AVAILABLE DATA |
/---
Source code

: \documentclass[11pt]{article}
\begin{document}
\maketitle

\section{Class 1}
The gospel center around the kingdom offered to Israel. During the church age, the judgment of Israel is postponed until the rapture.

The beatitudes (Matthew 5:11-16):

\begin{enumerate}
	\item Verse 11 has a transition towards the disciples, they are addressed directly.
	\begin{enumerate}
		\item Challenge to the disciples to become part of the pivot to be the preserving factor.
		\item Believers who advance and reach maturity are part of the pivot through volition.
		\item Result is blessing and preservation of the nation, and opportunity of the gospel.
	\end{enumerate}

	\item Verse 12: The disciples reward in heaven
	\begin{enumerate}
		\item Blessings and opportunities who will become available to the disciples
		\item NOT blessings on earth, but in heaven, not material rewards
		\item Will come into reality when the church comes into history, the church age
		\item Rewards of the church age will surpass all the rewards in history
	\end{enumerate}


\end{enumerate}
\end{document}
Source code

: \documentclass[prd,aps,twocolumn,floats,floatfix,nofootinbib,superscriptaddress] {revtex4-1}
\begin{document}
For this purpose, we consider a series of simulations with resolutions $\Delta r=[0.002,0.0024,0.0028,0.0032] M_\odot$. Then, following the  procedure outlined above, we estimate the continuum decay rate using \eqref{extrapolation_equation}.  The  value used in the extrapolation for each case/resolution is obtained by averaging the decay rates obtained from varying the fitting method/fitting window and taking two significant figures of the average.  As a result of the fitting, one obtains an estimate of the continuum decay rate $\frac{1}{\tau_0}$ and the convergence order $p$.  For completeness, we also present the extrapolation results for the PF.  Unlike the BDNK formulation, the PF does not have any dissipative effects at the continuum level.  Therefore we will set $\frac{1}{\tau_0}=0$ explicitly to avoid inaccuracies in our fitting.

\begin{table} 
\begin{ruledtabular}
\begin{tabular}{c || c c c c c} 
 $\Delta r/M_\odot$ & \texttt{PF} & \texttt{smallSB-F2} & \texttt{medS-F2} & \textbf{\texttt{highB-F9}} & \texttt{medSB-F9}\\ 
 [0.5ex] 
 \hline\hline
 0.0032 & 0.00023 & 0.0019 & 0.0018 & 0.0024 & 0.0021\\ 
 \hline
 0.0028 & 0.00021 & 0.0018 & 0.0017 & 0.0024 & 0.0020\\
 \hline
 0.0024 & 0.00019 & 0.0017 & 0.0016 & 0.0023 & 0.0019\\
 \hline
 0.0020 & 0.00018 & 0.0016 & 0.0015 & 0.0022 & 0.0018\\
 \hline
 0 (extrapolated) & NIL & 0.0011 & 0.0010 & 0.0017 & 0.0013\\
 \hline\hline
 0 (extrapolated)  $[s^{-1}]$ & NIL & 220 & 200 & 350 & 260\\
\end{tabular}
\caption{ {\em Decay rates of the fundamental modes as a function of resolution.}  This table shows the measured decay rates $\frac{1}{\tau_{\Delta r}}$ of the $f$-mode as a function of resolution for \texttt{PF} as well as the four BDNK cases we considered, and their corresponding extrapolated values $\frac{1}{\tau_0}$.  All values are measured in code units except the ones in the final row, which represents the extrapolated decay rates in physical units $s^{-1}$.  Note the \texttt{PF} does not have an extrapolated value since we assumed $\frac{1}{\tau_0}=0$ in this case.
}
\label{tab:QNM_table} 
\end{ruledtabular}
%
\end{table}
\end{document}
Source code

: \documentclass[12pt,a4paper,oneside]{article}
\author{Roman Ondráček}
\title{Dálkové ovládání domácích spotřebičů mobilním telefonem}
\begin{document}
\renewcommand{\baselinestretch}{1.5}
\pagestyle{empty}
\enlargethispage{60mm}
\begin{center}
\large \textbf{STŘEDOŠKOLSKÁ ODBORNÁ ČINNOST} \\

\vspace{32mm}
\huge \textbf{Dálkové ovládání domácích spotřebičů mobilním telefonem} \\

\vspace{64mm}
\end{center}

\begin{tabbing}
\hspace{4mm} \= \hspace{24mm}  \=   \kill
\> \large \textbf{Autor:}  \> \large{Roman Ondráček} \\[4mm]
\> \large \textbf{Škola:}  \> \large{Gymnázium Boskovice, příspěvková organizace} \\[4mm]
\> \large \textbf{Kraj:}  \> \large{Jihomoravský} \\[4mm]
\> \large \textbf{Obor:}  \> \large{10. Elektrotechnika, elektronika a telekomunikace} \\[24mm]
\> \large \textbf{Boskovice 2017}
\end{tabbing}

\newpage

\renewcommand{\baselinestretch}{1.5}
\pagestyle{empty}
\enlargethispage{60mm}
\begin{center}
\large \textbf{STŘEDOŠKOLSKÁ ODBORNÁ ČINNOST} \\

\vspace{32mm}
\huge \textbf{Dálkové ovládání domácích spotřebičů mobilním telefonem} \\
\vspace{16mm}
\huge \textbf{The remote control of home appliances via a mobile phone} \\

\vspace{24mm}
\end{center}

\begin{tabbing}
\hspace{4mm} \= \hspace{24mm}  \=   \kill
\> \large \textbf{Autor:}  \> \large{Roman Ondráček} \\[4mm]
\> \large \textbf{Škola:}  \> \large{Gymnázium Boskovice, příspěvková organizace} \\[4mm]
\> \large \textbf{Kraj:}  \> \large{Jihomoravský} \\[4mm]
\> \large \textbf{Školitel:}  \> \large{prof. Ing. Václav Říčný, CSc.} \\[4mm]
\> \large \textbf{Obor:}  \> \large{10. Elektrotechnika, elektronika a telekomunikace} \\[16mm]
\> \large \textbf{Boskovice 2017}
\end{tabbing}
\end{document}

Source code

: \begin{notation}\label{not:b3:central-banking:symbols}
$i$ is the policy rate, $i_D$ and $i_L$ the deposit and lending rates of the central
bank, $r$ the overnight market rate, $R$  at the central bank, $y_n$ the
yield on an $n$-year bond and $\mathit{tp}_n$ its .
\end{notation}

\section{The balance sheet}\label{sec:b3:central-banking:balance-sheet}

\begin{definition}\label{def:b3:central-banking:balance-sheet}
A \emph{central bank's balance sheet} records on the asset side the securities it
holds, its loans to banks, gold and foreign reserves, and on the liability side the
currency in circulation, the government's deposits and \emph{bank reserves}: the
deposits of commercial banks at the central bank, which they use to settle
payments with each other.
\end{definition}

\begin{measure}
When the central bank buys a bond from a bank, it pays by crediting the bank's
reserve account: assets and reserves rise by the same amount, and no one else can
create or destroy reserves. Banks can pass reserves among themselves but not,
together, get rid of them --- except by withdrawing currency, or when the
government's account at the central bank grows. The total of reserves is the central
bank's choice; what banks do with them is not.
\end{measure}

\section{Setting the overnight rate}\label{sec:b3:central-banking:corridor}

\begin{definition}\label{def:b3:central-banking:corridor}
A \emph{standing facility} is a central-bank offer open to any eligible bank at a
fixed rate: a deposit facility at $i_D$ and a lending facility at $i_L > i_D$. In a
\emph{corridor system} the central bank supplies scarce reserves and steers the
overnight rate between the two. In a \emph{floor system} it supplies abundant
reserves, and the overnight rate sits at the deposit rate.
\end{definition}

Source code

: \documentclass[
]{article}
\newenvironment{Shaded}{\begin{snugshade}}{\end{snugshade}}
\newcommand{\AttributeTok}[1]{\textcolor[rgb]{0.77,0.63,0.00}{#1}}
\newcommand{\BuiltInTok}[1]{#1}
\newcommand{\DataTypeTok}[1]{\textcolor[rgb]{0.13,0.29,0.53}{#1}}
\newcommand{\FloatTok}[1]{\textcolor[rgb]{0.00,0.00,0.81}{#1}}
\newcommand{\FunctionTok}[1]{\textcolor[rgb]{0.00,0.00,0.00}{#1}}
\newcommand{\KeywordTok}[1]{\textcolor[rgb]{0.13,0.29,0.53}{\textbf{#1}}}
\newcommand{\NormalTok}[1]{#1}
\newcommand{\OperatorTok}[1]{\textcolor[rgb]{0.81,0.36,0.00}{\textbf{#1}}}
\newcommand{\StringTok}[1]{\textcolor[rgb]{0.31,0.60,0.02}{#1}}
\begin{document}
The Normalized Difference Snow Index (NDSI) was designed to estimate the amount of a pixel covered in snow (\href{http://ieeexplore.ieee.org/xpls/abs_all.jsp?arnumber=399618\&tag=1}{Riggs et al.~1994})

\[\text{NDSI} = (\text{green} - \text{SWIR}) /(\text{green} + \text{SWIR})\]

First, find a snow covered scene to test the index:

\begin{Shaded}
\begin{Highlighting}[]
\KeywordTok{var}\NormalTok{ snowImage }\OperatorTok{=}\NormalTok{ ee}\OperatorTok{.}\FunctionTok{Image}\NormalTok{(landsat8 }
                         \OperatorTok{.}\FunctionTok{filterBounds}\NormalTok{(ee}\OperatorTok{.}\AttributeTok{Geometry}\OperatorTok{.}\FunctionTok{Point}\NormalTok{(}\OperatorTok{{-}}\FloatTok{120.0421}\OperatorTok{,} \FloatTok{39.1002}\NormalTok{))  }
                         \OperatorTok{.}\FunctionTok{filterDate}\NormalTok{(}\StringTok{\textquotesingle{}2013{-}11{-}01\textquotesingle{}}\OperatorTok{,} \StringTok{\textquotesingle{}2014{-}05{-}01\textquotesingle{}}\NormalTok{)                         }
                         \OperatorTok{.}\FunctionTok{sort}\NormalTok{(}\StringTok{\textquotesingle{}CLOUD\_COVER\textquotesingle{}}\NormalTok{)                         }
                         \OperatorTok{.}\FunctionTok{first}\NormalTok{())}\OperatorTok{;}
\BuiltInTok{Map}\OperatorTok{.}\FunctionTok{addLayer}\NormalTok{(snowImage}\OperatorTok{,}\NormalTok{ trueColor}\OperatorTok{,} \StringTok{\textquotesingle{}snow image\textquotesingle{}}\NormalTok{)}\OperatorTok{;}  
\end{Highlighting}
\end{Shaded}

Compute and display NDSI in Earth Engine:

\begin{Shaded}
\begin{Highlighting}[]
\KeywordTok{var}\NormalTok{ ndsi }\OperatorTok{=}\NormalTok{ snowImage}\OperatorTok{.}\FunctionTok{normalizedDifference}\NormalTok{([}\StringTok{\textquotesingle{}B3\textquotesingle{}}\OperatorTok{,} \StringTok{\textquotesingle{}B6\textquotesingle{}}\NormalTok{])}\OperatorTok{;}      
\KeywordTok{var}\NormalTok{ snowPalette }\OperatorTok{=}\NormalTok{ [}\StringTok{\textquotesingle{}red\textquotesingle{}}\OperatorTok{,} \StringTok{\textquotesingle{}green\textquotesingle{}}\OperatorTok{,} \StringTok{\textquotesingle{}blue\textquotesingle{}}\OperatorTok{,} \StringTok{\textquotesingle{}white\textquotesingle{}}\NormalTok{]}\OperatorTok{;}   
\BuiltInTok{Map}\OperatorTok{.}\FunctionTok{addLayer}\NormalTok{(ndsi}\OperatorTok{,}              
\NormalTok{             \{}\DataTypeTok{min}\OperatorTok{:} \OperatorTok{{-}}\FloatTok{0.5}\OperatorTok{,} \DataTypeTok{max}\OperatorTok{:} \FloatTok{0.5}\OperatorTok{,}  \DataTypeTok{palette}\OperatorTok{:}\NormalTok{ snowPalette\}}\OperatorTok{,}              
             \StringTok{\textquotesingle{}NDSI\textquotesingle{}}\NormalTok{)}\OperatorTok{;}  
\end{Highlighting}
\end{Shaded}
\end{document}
\---
BRIEF |
From the entries above, copy every line containing the word "bond".

RESULT OF THE TASK |
yield on an $n$-year bond and $\mathit{tp}_n$ its .
When the central bank buys a bond from a bank, it pays by crediting the bank's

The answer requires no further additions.